Although it’s Polonsky’s dialogue that stands out, he also came up with an elaborate flashback structure (which sets up Garfield’s knockout exit line, “What are you going to do, kill me? Everybody dies”) and several highly imaginative touches. That bit in “Raiders of the Lost Ark” where Karen Allen tends to Harrison Ford’s wounds by kissing them? It’s a direct steal from Polonsky, who has Lilli Palmer do it to Garfield.
“Body and Soul” is often sentimental, even cliched (the mother who doesn’t want her boy to fight, the kid from the streets with a chip on his shoulder). But it’s also innovative and unpredictable. The great cinematographer James Wong Howe shot some of the boxing scenes on roller skates, and director Robert Rossen (who’d go on to make “All the King’s Men” and “The Hustler”) creates a tough, knowing tone. A major character (Canada Lee) is black, and his race is just taken for granted, something unheard of at the time. There’s an explicit Holocaust reference, and the movie has a pronounced class consciousness. When Garfield’s character temporarily goes bad, it’s the good life that does it to him. Polonsky’s attitude toward wealth finds its clearest expression when Lee’s character faces serious medical expenses and Garfield offers to pick them up. “Here, take the money, Ben. It’s not like people. It’s got no memory. It don’t think.”
“Think” rhymes with “stink,” and bad as money and its influence are in “Body and Soul,” it’s a lot worse in “Force of Evil.” The first shot is of Wall Street, and much of the movie takes place on the Fourth of July. Garfield is a name partner in a downtown law firm. He’s a lawyer for the mob — or, as the movie rather transparently calls it, “the Combination.”
Garfield has come up with a scheme to make the numbers racket legal and bring all the earnings to his client. The catch is that his older brother (Thomas Gomez) runs a small-time numbers operation. Garfield tries to finesse things so that the deal still comes off but his brother isn’t hurt. Gomez knows better. “All that Cain did to Abel was murder him,” he observes to Garfield. It’s a very Polonsky line.
Garfield is terrific. He’s poised between the runty, roostery vigor of his earlier performances and the precipitous decline to come. He’d die of a coronary less than four years later. The preening toughness has grown ravaged around its bespoke edges; there is far too much knowingness in these eyes, and no amount of confidence in his patter can mask it.
Yet it’s Gomez, not Garfield, who gives the truly unforgettable performance: an overweight, careworn man whose every motion betrays the diseased heart that will kill him. People in the movies weren’t supposed to look this stricken (not for another two decades, anyway). Everything about him is sweaty. Hair damp, complexion moist, manner wilted, he is a puddle of defeat.

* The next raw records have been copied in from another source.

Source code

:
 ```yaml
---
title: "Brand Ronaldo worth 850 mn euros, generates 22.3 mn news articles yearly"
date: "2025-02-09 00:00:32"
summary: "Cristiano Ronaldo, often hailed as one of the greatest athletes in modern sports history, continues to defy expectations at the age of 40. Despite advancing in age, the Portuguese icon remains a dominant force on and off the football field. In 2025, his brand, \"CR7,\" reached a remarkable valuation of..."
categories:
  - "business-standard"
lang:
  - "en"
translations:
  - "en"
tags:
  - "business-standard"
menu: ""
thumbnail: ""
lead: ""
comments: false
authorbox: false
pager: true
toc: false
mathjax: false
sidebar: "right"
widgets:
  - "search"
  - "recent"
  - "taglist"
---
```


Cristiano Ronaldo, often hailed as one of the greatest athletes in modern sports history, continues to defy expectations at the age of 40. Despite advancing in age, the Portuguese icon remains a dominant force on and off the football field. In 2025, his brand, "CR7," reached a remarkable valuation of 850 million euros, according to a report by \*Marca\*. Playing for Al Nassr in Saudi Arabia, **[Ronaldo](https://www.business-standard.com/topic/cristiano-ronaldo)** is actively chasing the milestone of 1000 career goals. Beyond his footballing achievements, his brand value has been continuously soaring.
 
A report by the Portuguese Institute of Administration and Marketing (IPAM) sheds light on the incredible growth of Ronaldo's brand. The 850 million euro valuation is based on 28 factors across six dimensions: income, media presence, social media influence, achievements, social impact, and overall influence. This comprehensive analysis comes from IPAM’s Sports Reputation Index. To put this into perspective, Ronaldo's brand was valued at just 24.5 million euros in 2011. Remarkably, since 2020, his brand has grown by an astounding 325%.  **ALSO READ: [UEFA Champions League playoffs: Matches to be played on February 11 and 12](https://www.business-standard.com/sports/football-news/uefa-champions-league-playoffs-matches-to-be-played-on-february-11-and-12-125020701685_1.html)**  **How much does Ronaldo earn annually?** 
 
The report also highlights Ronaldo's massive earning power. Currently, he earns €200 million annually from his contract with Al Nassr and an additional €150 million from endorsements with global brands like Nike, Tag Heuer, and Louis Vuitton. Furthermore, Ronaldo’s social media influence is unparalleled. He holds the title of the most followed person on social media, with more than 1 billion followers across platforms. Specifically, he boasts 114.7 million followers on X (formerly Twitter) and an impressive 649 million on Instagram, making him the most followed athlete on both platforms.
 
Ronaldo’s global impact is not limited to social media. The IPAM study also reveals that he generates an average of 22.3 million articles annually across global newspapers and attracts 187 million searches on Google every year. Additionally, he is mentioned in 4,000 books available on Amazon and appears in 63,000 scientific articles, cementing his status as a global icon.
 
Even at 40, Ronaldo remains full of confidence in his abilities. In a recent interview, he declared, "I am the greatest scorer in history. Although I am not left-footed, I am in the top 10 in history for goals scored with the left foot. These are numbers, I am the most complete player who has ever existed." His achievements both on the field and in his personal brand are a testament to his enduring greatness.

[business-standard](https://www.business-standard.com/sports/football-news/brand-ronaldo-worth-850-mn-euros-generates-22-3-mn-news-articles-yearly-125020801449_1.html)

Gomez’s character is what the Combination — or system — reduces the average man to. “We’re normal financiers,” Garfield explains at one point, no irony intended. Earlier in the movie, Gomez’s milquetoast accountant squeaks, “I don’t want to have anything to do with gangsters!” “What do you mean gangsters?” replies the hood he’s said this to, sincerely baffled. “It’s business.” Not until “The Godfather,” nearly a quarter century later, would a Hollywood film make so explicit, and persuasive, an equation between business and organized crime.
For Polonsky, it’s the whole system that’s rotten. Politics for him is ultimately more a matter of morality than ideology — which is one reason these films remain resonant. The weakest element in “Force of Evil” is Beatrice Pearson’s ingenue. (The fact you’ve never heard of her — she appeared in only one other film — is not unrelated to said weakness.) That said, Pearson does get the single most devastating line in the movie. “What are you celebrating?” she asks Garfield. “A clear conscience,” he replies. “Oh, whose?” she says. The question’s not just directed at him.